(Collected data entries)
::::

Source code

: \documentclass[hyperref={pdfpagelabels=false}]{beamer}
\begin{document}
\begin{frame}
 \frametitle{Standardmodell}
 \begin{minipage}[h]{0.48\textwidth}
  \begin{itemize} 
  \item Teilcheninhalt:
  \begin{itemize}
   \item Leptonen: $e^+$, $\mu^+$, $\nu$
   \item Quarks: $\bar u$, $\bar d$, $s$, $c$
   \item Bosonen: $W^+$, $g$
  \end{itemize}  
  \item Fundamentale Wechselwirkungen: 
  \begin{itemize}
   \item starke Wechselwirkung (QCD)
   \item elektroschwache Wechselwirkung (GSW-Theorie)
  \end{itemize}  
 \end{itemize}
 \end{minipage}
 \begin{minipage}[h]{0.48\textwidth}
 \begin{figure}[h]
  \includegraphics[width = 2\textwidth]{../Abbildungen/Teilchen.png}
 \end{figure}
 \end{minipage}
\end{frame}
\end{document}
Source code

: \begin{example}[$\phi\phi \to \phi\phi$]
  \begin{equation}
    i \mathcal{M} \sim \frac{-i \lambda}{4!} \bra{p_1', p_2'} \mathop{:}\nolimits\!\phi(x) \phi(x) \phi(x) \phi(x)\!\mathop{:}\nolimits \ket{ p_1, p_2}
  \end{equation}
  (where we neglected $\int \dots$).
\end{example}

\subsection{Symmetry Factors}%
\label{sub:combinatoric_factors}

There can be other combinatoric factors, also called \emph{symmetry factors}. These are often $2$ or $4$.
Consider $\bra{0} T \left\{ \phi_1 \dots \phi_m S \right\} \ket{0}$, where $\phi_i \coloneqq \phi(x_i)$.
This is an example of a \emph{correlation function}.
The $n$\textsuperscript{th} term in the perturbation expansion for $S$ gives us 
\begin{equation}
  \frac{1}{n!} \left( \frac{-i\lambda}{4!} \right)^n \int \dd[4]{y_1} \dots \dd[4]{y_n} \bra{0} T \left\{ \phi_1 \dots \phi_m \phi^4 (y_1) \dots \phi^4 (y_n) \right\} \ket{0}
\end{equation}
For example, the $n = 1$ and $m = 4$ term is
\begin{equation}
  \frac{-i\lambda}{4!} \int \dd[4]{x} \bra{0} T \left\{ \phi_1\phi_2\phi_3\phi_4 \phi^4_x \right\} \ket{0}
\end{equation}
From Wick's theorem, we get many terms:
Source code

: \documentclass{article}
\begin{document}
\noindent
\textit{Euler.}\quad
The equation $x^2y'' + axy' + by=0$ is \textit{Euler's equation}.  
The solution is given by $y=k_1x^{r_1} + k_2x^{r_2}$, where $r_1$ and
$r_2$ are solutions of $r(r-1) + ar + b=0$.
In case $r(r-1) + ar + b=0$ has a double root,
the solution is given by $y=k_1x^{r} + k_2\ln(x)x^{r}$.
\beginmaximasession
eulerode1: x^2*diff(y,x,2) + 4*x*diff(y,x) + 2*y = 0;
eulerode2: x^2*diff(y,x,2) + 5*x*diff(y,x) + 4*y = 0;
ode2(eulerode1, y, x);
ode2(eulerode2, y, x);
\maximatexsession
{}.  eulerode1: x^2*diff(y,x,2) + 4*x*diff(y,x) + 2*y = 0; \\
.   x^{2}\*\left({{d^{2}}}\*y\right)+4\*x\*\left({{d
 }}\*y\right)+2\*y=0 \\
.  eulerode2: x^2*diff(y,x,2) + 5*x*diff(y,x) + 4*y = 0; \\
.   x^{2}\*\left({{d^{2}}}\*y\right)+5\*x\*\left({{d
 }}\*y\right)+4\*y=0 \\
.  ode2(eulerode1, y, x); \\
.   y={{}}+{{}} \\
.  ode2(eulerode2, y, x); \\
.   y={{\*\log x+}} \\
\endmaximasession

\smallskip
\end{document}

::::

Exercise — Word for word, set down all of the records above.

Response to this exercise —
Source code

: \documentclass[hyperref={pdfpagelabels=false}]{beamer}
\begin{document}
\begin{frame}
 \frametitle{Standardmodell}
 \begin{minipage}[h]{0.48\textwidth}
  \begin{itemize} 
  \item Teilcheninhalt:
  \begin{itemize}
   \item Leptonen: $e^+$, $\mu^+$, $\nu$
   \item Quarks: $\bar u$, $\bar d$, $s$, $c$
   \item Bosonen: $W^+$, $g$
  \end{itemize}  
  \item Fundamentale Wechselwirkungen: 
  \begin{itemize}
   \item starke Wechselwirkung (QCD)
   \item elektroschwache Wechselwirkung (GSW-Theorie)
  \end{itemize}  
 \end{itemize}
 \end{minipage}
 \begin{minipage}[h]{0.48\textwidth}
 \begin{figure}[h]
  \includegraphics[width = 2\textwidth]{../Abbildungen/Teilchen.png}
 \end{figure}
 \end{minipage}
\end{frame}
\end{document}
Source code

: \begin{example}[$\phi\phi \to \phi\phi$]
  \begin{equation}
    i \mathcal{M} \sim \frac{-i \lambda}{4!} \bra{p_1', p_2'} \mathop{:}\nolimits\!\phi(x) \phi(x) \phi(x) \phi(x)\!\mathop{:}\nolimits \ket{ p_1, p_2}
  \end{equation}
  (where we neglected $\int \dots$).
\end{example}

\subsection{Symmetry Factors}%
\label{sub:combinatoric_factors}

There can be other combinatoric factors, also called \emph{symmetry factors}. These are often $2$ or $4$.
Consider $\bra{0} T \left\{ \phi_1 \dots \phi_m S \right\} \ket{0}$, where $\phi_i \coloneqq \phi(x_i)$.
This is an example of a \emph{correlation function}.
The $n$\textsuperscript{th} term in the perturbation expansion for $S$ gives us 
\begin{equation}
  \frac{1}{n!} \left( \frac{-i\lambda}{4!} \right)^n \int \dd[4]{y_1} \dots \dd[4]{y_n} \bra{0} T \left\{ \phi_1 \dots \phi_m \phi^4 (y_1) \dots \phi^4 (y_n) \right\} \ket{0}
\end{equation}
For example, the $n = 1$ and $m = 4$ term is
\begin{equation}
  \frac{-i\lambda}{4!} \int \dd[4]{x} \bra{0} T \left\{ \phi_1\phi_2\phi_3\phi_4 \phi^4_x \right\} \ket{0}
\end{equation}
From Wick's theorem, we get many terms:
Source code

: \documentclass{article}
\begin{document}
\noindent
\textit{Euler.}\quad
The equation $x^2y'' + axy' + by=0$ is \textit{Euler's equation}.  
The solution is given by $y=k_1x^{r_1} + k_2x^{r_2}$, where $r_1$ and
$r_2$ are solutions of $r(r-1) + ar + b=0$.
In case $r(r-1) + ar + b=0$ has a double root,
the solution is given by $y=k_1x^{r} + k_2\ln(x)x^{r}$.
\beginmaximasession
eulerode1: x^2*diff(y,x,2) + 4*x*diff(y,x) + 2*y = 0;
eulerode2: x^2*diff(y,x,2) + 5*x*diff(y,x) + 4*y = 0;
ode2(eulerode1, y, x);
ode2(eulerode2, y, x);
\maximatexsession
{}.  eulerode1: x^2*diff(y,x,2) + 4*x*diff(y,x) + 2*y = 0; \\
.   x^{2}\*\left({{d^{2}}}\*y\right)+4\*x\*\left({{d
 }}\*y\right)+2\*y=0 \\
.  eulerode2: x^2*diff(y,x,2) + 5*x*diff(y,x) + 4*y = 0; \\
.   x^{2}\*\left({{d^{2}}}\*y\right)+5\*x\*\left({{d
 }}\*y\right)+4\*y=0 \\
.  ode2(eulerode1, y, x); \\
.   y={{}}+{{}} \\
.  ode2(eulerode2, y, x); \\
.   y={{\*\log x+}} \\
\endmaximasession

\smallskip
\end{document}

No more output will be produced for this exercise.